Source texts of formatted documents

§ §

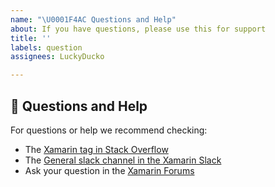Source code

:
 ```yaml
---
name: "\U0001F4AC Questions and Help"
about: If you have questions, please use this for support
title: ''
labels: question
assignees: LuckyDucko

---
```


## 💬 Questions and Help

For questions or help we recommend checking:

- The [Xamarin tag in Stack Overflow](https://stackoverflow.com/questions/tagged/xamarin)
- The [General slack channel in the Xamarin Slack](https://xamarinchat.herokuapp.com/)
- Ask your question in the [Xamarin Forums](https://forums.xamarin.com/)
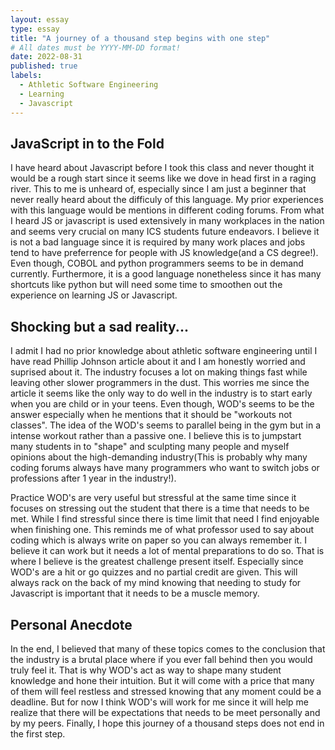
 ```yaml
---
layout: essay
type: essay
title: "A journey of a thousand step begins with one step"
# All dates must be YYYY-MM-DD format!
date: 2022-08-31
published: true
labels:
  - Athletic Software Engineering
  - Learning
  - Javascript
---
```


## JavaScript in to the Fold
I have heard about Javascript before I took this class and never thought it would be a rough start since it seems like we dove in head first in a raging river. This to me is unheard of, especially since I am just a beginner that never really heard about the difficuly of this language. My prior experiences with this language would be mentions in different coding forums. From what I heard JS or javascript is used extensively in many workplaces in the nation and seems very crucial on many ICS students future endeavors. I believe it is not a bad language since it is required by many work places and jobs tend to have preferrence for people with JS knowledge(and a CS degree!). Even though, COBOL and python programmers seems to be in demand currently. Furthermore, it is a good language nonetheless since it has many shortcuts like python but will need some time to smoothen out the experience on learning JS or Javascript.

## Shocking but a sad reality...
I admit I had no prior knowledge about athletic software engineering until I have read Phillip Johnson article about it and I am honestly worried and suprised about it. The industry focuses a lot on making things fast while leaving other slower programmers in the dust. This worries me since the article it seems like the only way to do well in the industry is to start early when you are child or in your teens. Even though, WOD's seems to be the answer especially when he mentions that it should be "workouts not classes". The idea of the WOD's seems to parallel being in the gym but in a intense workout rather than a passive one. I believe this is to jumpstart many students in to "shape" and sculpting many people and myself opinions about the high-demanding industry(This is probably why many coding forums always have many programmers who want to switch jobs or professions after 1 year in the industry!).  

Practice WOD's are very useful but stressful at the same time since it focuses on stressing out the student that there is a time that needs to be met. While I find stressful since there is time limit that need I find enjoyable when finishing one. This reminds me of what professor used to say about coding which is always write on paper so you can always remember it. I believe it can work but it needs a lot of mental preparations to do so. That is where I believe is the greatest challenge present itself. Especially since WOD's are a hit or go quizzes and no partial credit are given. This will always rack on the back of my mind knowing that needing to study for Javascript is important that it needs to be a muscle memory.

## Personal Anecdote
In the end, I believed that many of these topics comes to the conclusion that the industry is a brutal place where if you ever fall behind then you would truly feel it. That is why WOD's act as way to shape many student knowledge and hone their intuition. But it will come with a price that many of them will feel restless and stressed knowing that any moment could be a deadline. But for now I think WOD's will work for me since it will help me realize that there will be expectations that needs to be meet personally and by my peers. Finally, I hope this journey of a thousand steps does not end in the first step. 
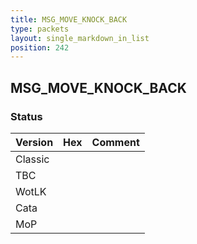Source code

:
 ```yaml
---
title: MSG_MOVE_KNOCK_BACK
type: packets
layout: single_markdown_in_list
position: 242
---
```


## MSG_MOVE_KNOCK_BACK

### Status

Version | Hex | Comment
---------- | ---------- | ---------- 
Classic |  |  
TBC |  |  
WotLK |  |  
Cata |  |  
MoP |  |  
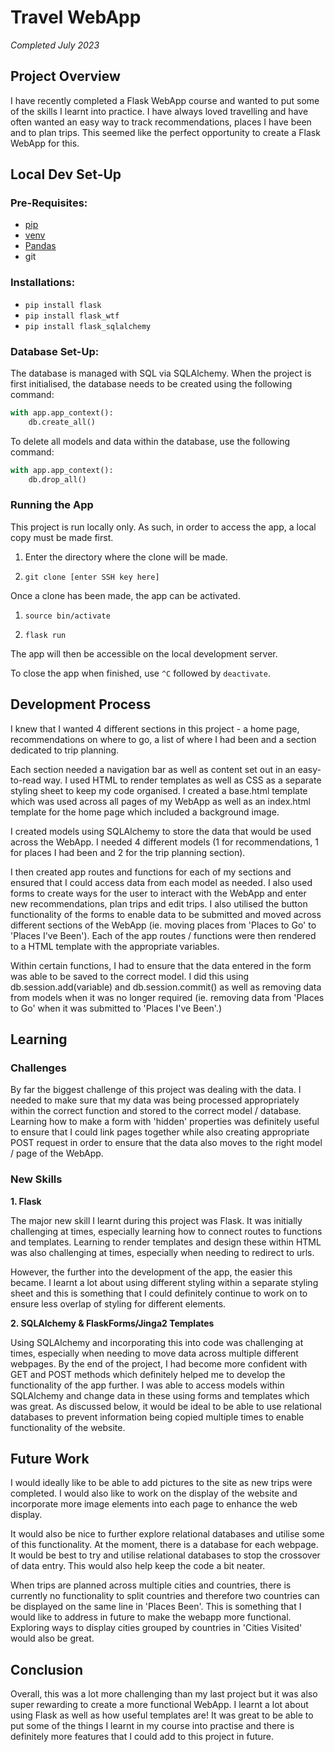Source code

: # Travel WebApp

*Completed July 2023*

## Project Overview
I have recently completed a Flask WebApp course and wanted to
put some of the skills I learnt into practice. I have always 
loved travelling and have often wanted an easy way to track 
recommendations, places I have been and to plan trips. This 
seemed like the perfect opportunity to create a Flask WebApp for
this.

## Local Dev Set-Up
### Pre-Requisites:
+ [pip](https://pypi.org/project/pip/)
+ [venv](https://docs.python.org/3/library/venv.html)
+ [Pandas](https://pypi.org/project/pandas/)
+ git

### Installations:
+ ```pip install flask```
+ ```pip install flask_wtf```
+ ```pip install flask_sqlalchemy```

### Database Set-Up:
The database is managed with SQL via SQLAlchemy. When the project is 
first initialised, the database needs to be created using the following 
command:
```python
with app.app_context():
    db.create_all()
```

To delete all models and data within the database, use the following command:
```python
with app.app_context():
    db.drop_all()
```

### Running the App
This project is run locally only. As such, in order to access the 
app, a local copy must be made first.

1. Enter the directory where the clone will be made.


2. ```git clone [enter SSH key here]```

Once a clone has been made, the app can be activated.

1. ```source bin/activate```


2. ```flask run```


The app will then be accessible on the local development server.

To close the app when finished, use ```^C``` followed by ```deactivate```.

## Development Process
I knew that I wanted 4 different sections in this project - 
a home page, recommendations on where to go, a list 
of where I had been and a section dedicated to trip planning.

Each section needed a navigation bar as well as content 
set out in an easy-to-read way. I used HTML to render templates 
as well as CSS as a separate styling sheet to keep my code 
organised. I created a base.html template which was used 
across all pages of my WebApp as well as an index.html template 
for the home page which included a background image.

I created models using SQLAlchemy to store the data that would 
be used across the WebApp. I needed 4 different models (1 for 
recommendations, 1 for places I had been and 2 for the trip 
planning section).

I then created app routes and functions for each of my sections 
and ensured that I could access data from each model as needed. 
I also used forms to create ways for the user to interact with 
the WebApp and enter new recommendations, plan trips and edit 
trips. I also utilised the button functionality of the forms to 
enable data to be submitted and moved across different sections 
of the WebApp (ie. moving places from 'Places to Go' to 'Places 
I've Been'). Each of the app routes / functions were then 
rendered to a HTML template with the appropriate variables.

Within certain functions, I had to ensure that the data entered 
in the form was able to be saved to the correct model. I did this 
using db.session.add(variable) and db.session.commit() as well 
as removing data from models when it was no longer required (ie. 
removing data from 'Places to Go' when it was submitted to 
'Places I've Been'.)

## Learning
### Challenges
By far the biggest challenge of this project was dealing with 
the data. I needed to make sure that my data was being 
processed appropriately within the correct function and stored 
to the correct model / database. Learning how to make a form 
with 'hidden' properties was definitely useful to ensure that 
I could link pages together while also creating appropriate 
POST request in order to ensure that the data also moves to 
the right model / page of the WebApp.

### New Skills

**1. Flask**

The major new skill I learnt during this project was Flask. It 
was initially challenging at times, especially learning how to 
connect routes to functions and templates. Learning to render 
templates and design these within HTML was also challenging at 
times, especially when needing to redirect to urls.

However, the further into the development of the app, the easier 
this became. I learnt a lot about using different styling within 
a separate styling sheet and this is something that I could 
definitely continue to work on to ensure less overlap of 
styling for different elements.

**2. SQLAlchemy & FlaskForms/Jinga2 Templates**

Using SQLAlchemy and incorporating this into code was challenging 
at times, especially when needing to move data across multiple 
different webpages. By the end of the project, I had become 
more confident with GET and POST methods which definitely helped 
me to develop the functionality of the app further. I was able 
to access models within SQLAlchemy and change data in these using 
forms and templates which was great. As discussed below, it would 
be ideal to be able to use relational databases to prevent 
information being copied multiple times to enable functionality 
of the website.


## Future Work
I would ideally like to be able to add pictures to the site 
as new trips were completed. I would also like to work on the 
display of the website and incorporate more image elements into 
each page to enhance the web display.

It would also be nice to further explore relational 
databases and utilise some of this functionality. At the moment, 
there is a database for each webpage. It would be best to try 
and utilise relational databases to stop the crossover of data 
entry. This would also help keep the code a bit neater.

When trips are planned across multiple cities and countries, 
there is currently no functionality to split countries and 
therefore two countries can be displayed on the same line in 
'Places Been'. This is something that I would like to address 
in future to make the webapp more functional. Exploring ways to 
display cities grouped by countries in 'Cities Visited' would 
also be great.

## Conclusion
Overall, this was a lot more challenging than my last project 
but it was also super rewarding to create a more functional 
WebApp. I learnt a lot about using Flask as well as how useful 
templates are! It was great to be able to put some of the 
things I learnt in my course into practise and there is 
definitely more features that I could add to this project 
in future.
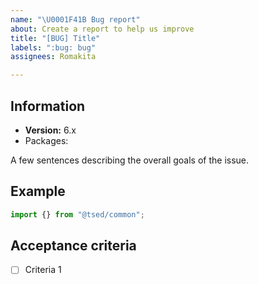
 ```yaml
---
name: "\U0001F41B Bug report"
about: Create a report to help us improve
title: "[BUG] Title"
labels: ":bug: bug"
assignees: Romakita

---
```


<!-- 

/!\ IMPORTANT: Before opening issue

- Please update all of your packages. I won't investigate on the issue if you are on an old version.
- Please check that you have the same version for all Ts.ED dependencies (expected the logger). Many issues are related to a misconfigured packages.
- Please provide a reproducible example (avoid screenshot, prefer copy/pasted code). The stack trace isn't enough to investigate.

If theses requirements aren't checked, I WON'T INVESTIGATE (excepted if you are a PREMIUM SPONSORS!) and issue will be CLOSED!
--> 

## Information

- **Version:** 6.x
- Packages:

A few sentences describing the overall goals of the issue.

## Example

```ts
import {} from "@tsed/common";
```

## Acceptance criteria

- [ ] Criteria 1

§ §

**Problem**
Every line above in which the word "useful" occurs needs to be copied.

**Finished exercise**
Practice WOD's are very useful but stressful at the same time since it focuses on stressing out the student that there is a time that needs to be met. While I find stressful since there is time limit that need I find enjoyable when finishing one. This reminds me of what professor used to say about coding which is always write on paper so you can always remember it. I believe it can work but it needs a lot of mental preparations to do so. That is where I believe is the greatest challenge present itself. Especially since WOD's are a hit or go quizzes and no partial credit are given. This will always rack on the back of my mind knowing that needing to study for Javascript is important that it needs to be a muscle memory.
with 'hidden' properties was definitely useful to ensure that 
WebApp. I learnt a lot about using Flask as well as how useful 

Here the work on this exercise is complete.